**Task to complete**
Exactly the lines from the line with "Le crowdfunding (financement" through the final line of the records below, both ends included, are to be set down. Do not include pictures.

**Recorded information**
§
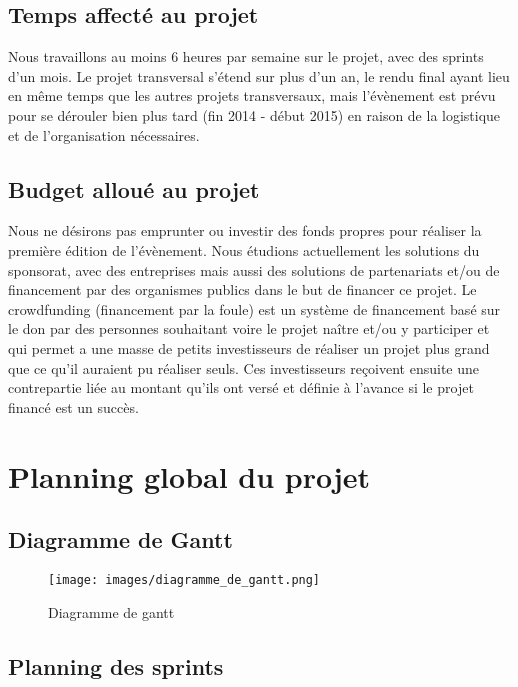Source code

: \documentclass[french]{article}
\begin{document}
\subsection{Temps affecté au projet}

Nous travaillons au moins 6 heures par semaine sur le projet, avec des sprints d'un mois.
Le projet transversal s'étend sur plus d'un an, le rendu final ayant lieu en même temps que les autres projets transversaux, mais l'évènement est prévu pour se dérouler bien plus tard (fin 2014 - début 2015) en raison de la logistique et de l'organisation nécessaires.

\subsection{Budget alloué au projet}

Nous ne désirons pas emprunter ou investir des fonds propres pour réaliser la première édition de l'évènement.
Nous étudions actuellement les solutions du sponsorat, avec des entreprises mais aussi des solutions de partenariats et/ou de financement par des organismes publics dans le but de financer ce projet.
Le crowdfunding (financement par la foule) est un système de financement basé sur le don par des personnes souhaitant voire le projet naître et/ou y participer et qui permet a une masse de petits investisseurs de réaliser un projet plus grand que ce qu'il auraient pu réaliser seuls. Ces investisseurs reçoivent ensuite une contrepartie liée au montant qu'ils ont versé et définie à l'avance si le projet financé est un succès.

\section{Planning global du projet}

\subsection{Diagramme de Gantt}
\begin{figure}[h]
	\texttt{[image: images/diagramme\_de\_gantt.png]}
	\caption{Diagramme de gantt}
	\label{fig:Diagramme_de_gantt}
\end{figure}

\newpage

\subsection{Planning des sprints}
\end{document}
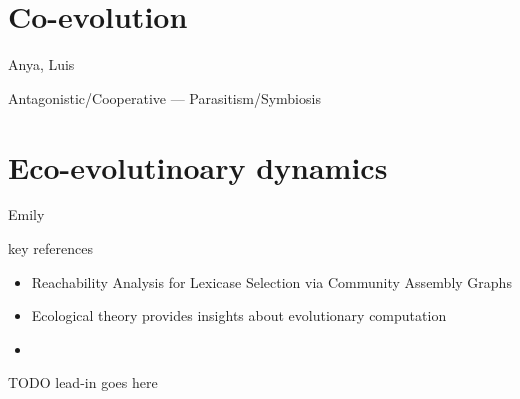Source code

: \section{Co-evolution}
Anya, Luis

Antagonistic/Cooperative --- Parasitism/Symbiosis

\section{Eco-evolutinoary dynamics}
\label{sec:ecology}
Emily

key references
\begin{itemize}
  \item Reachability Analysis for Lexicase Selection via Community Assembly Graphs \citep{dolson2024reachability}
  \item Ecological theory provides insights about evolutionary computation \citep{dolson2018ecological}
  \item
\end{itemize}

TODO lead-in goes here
§
**Exercise result**
Le crowdfunding (financement par la foule) est un système de financement basé sur le don par des personnes souhaitant voire le projet naître et/ou y participer et qui permet a une masse de petits investisseurs de réaliser un projet plus grand que ce qu'il auraient pu réaliser seuls. Ces investisseurs reçoivent ensuite une contrepartie liée au montant qu'ils ont versé et définie à l'avance si le projet financé est un succès.

\section{Planning global du projet}

\subsection{Diagramme de Gantt}
\begin{figure}[h]
	\texttt{[image: images/diagramme\_de\_gantt.png]}
	\caption{Diagramme de gantt}
	\label{fig:Diagramme_de_gantt}
\end{figure}

\newpage

\subsection{Planning des sprints}
\end{document}
Source code

: \section{Co-evolution}
Anya, Luis

Antagonistic/Cooperative --- Parasitism/Symbiosis

\section{Eco-evolutinoary dynamics}
\label{sec:ecology}
Emily

key references
\begin{itemize}
  \item Reachability Analysis for Lexicase Selection via Community Assembly Graphs \citep{dolson2024reachability}
  \item Ecological theory provides insights about evolutionary computation \citep{dolson2018ecological}
  \item
\end{itemize}

TODO lead-in goes here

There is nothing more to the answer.